GPT Review — Phase 2A MCP Audit Path B Directive — 2026-05-13

Verdict

Accept Phase 2A MCP audit results. Choose Path B in principle: add read-only mode to existing AgentData MCP, then expose only read tools for ChatGPT Developer Mode.

Accepted findings

• Existing AgentData MCP /mcp is functional end-to-end.
• MCP schema gpt-agent-data-2026-05-12.1 responds correctly.
• Read tools pass: search_knowledge, list_documents, get_document, batch_read.
• Destructive/write/admin tools were not called.
• There is no current env-driven readonly/allowlist mode.
• Directly exposing existing /mcp would expose delete_document and move_document to ChatGPT, which is not allowed for Phase 1.

Decision

Path A is rejected for Phase 1. Path C is held as fallback.

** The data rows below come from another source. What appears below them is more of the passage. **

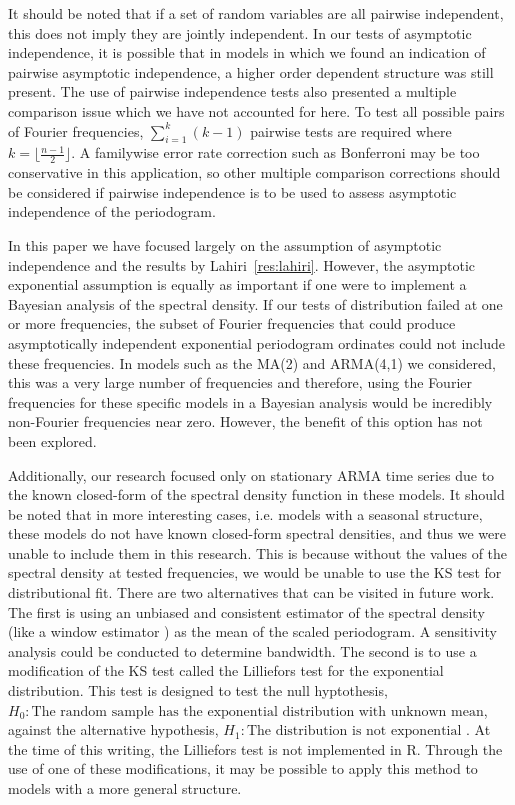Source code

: \documentclass{article}\usepackage{graphicx, color}
\theoremstyle{plain}
\begin{document}
It should be noted that if a set of random variables are all pairwise independent, this does not imply they are jointly independent. In our tests of asymptotic independence, it is possible that in models in which we found an indication of pairwise asymptotic independence, a higher order dependent structure was still present. The use of pairwise independence tests also presented a multiple comparison issue which we have not accounted for here. To test all possible pairs of Fourier frequencies, $\sum_{i=1}^k (k-1)$ pairwise tests are required where $k=\lfloor\frac{n-1}{2}\rfloor$. A familywise error rate correction such as Bonferroni may be too conservative in this application, so other multiple comparison corrections should be considered if pairwise independence is to be used to assess asymptotic independence of the periodogram.

In this paper we have focused largely on the assumption of asymptotic independence and the results by Lahiri~\ref{res:lahiri}. However, the asymptotic exponential assumption is equally as important if one were to implement a Bayesian analysis of the spectral density. If our tests of distribution failed at one or more frequencies, the subset of Fourier frequencies that could produce asymptotically independent exponential periodogram ordinates could not include these frequencies. In models such as the MA(2) and ARMA(4,1) we considered, this was a very large number of frequencies and therefore, using the Fourier frequencies for these specific models in a Bayesian analysis would be incredibly non-Fourier frequencies near zero. However, the benefit of this option has not been explored.

Additionally, our research focused only on stationary ARMA time series due to the known closed-form of the spectral density function in these models. It should be noted that in more interesting cases, i.e. models with a seasonal structure, these models do not have known closed-form spectral densities, and thus we were unable to include them in this research. This is because without the values of the spectral density at tested frequencies, we would be unable to use the KS test for distributional fit. There are two alternatives that can be visited in future work. The first is using an unbiased and consistent estimator of the spectral density (like a window estimator \cite{brockwell2002introduction}) as the mean of the scaled periodogram. A sensitivity analysis could be conducted to determine bandwidth. The second is to use a modification of the KS test called the Lilliefors test for the exponential distribution. This test is designed to test the null hyptothesis, $H_0: \text{The random sample has the exponential distribution with unknown mean}$, against the alternative hypothesis, $H_1: \text{The distribution is not exponential}$ \cite{conover1998practical}. At the time of this writing, the Lilliefors test is not implemented in R. Through the use of one of these modifications, it may be possible to apply this method to models with a more general structure.
\end{document}
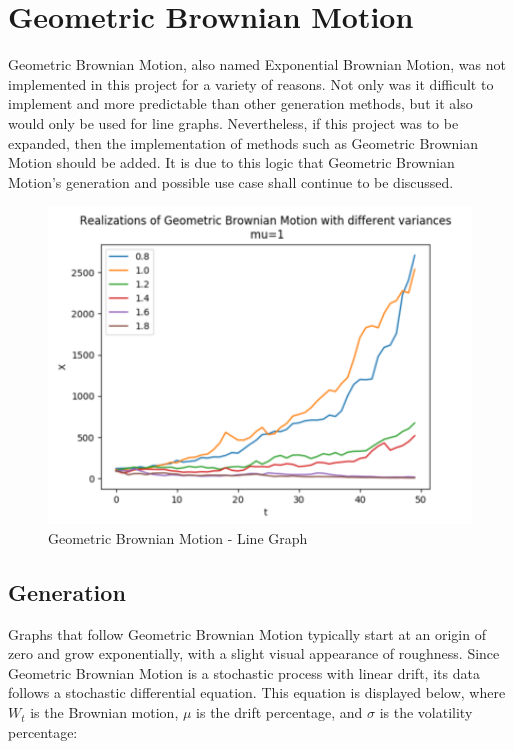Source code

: \section{Geometric Brownian Motion}
Geometric Brownian Motion, also named Exponential Brownian Motion, was not implemented in this project for a variety of reasons. Not only was it difficult to implement and more predictable than other generation methods, but it also would only be used for line graphs. Nevertheless, if this project was to be expanded, then the implementation of methods such as Geometric Brownian Motion should be added. It is due to this logic that Geometric Brownian Motion's generation and possible use case shall continue to be discussed.

\begin{figure}[hbt]
    \centering
    \includegraphics[width=375pt,keepaspectratio]{figures/body/methodology/geometric_example.png}
    \caption{Geometric Brownian Motion - Line Graph \cite{geometric_brownian_motion}}
    \label{figure:geometric_example}
\end{figure}

\subsection{Generation}
Graphs that follow Geometric Brownian Motion typically start at an origin of zero and grow exponentially, with a slight visual appearance of roughness. Since Geometric Brownian Motion is a stochastic process with linear drift, its data follows a stochastic differential equation. This equation is displayed below, where \(W_t\) is the Brownian motion, \(\mu\) is the drift percentage, and \(\sigma\) is the volatility percentage:

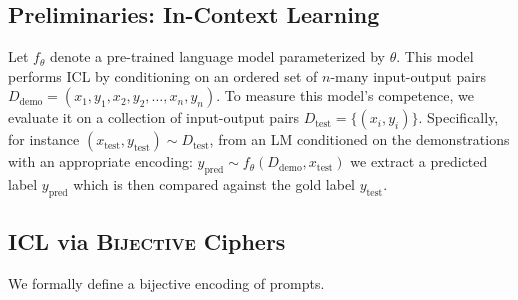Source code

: \documentclass[11pt]{article}
\begin{document}
\subsection{Preliminaries: In-Context Learning}
Let $f_\theta$ denote a pre-trained language model parameterized by $\theta$. This model performs ICL by conditioning on an ordered set of $n$-many input-output pairs $D_\text{demo}= (x_1, y_1, x_2, y_2, \hdots, x_n, y_n)$.
To measure this model's competence, we evaluate it on a collection of input-output pairs $D_\text{test} = \{(x_i, y_i)\}$. Specifically, for instance $(x_\text{test}, y_\text{test}) \sim D_\text{test}$, from an LM conditioned on the demonstrations with an appropriate encoding:
$y_\text{pred}\sim f_\theta(D_\text{demo}, x_\text{test})$ we extract a predicted label $y_\text{pred}$ which is then compared against the gold label  $y_\text{test}$.


\subsection{ICL via \textsc{Bijective} Ciphers}
\label{subsec:iclciphers}
We formally define a bijective encoding of prompts.
\end{document}
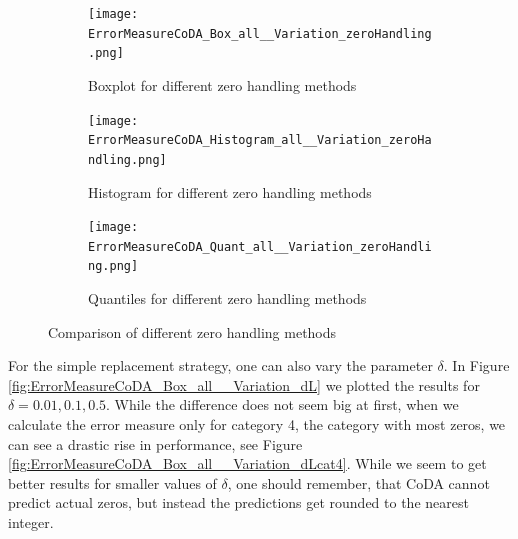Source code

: \begin{figure}[htb!]
\centering
\begin{subfigure}[b]{0.45\textwidth}
\texttt{[image: ErrorMeasureCoDA\_Box\_all\_\_Variation\_zeroHandling.png]}
\caption{Boxplot for different zero handling methods}
\label{fig:Coda zero handling Box}
\end{subfigure}
\hfill
\begin{subfigure}[b]{0.45\textwidth}
\texttt{[image: ErrorMeasureCoDA\_Histogram\_all\_\_Variation\_zeroHandling.png]}
\caption{Histogram for different zero handling methods}
\label{fig:Coda zero handling Hist}
\end{subfigure}
\hfill
\begin{subfigure}[b]{0.8\textwidth}
\texttt{[image: ErrorMeasureCoDA\_Quant\_all\_\_Variation\_zeroHandling.png]}
\caption{Quantiles for different zero handling methods}
\label{fig:Coda zero handling Quant}
\end{subfigure}
\caption{Comparison of different zero handling methods}
\label{fig:Coda zero handling Comp1}
\end{figure}

For the simple replacement strategy, one can also vary the parameter $\delta$. In Figure \ref{fig:ErrorMeasureCoDA_Box_all__Variation_dL} we plotted the results for $\delta=0.01,0.1,0.5$. While the difference does not seem big at first, when we calculate the error measure only for category 4, the category with most zeros, we can see a drastic rise in performance, see Figure \ref{fig:ErrorMeasureCoDA_Box_all__Variation_dLcat4}. While we seem to get better results for smaller values of $\delta$, one should remember, that CoDA cannot predict actual zeros, but instead the predictions get rounded to the nearest integer.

Path B is selected, but implementation must be designed as a separate read-only surface or strict runtime allowlist, not a fragile UI-only expectation.

Required next phase

Phase 2B-Design-Patch only. Do not deploy yet.

Design requirements:

1. Add an explicit read-only mode for MCP tools.
2. Allowed tools for GPT Phase 1:
   • search_knowledge
   • list_documents
   • get_document
   • get_document_for_rewrite
   • batch_read
3. Disallowed tools must not appear in tools/list and must be rejected in tools/call even if called by name:
   • upload_document
   • update_document
   • patch_document
   • delete_document
   • move_document
   • ingest_document
4. Prefer a separate public-facing route/environment for GPT readonly MCP, for example /gpt-mcp/<secret>/mcp, with nginx injecting X-API-Key to upstream.
5. Existing internal MCP behavior for Claude/Codex/ops must not be broken.
6. No public route deploy and no ChatGPT connector until patch design and tests are reviewed.

Status

APPROVE Path B direction. HOLD deploy. Request Opus/Agent to prepare Phase 2B patch design and test plan.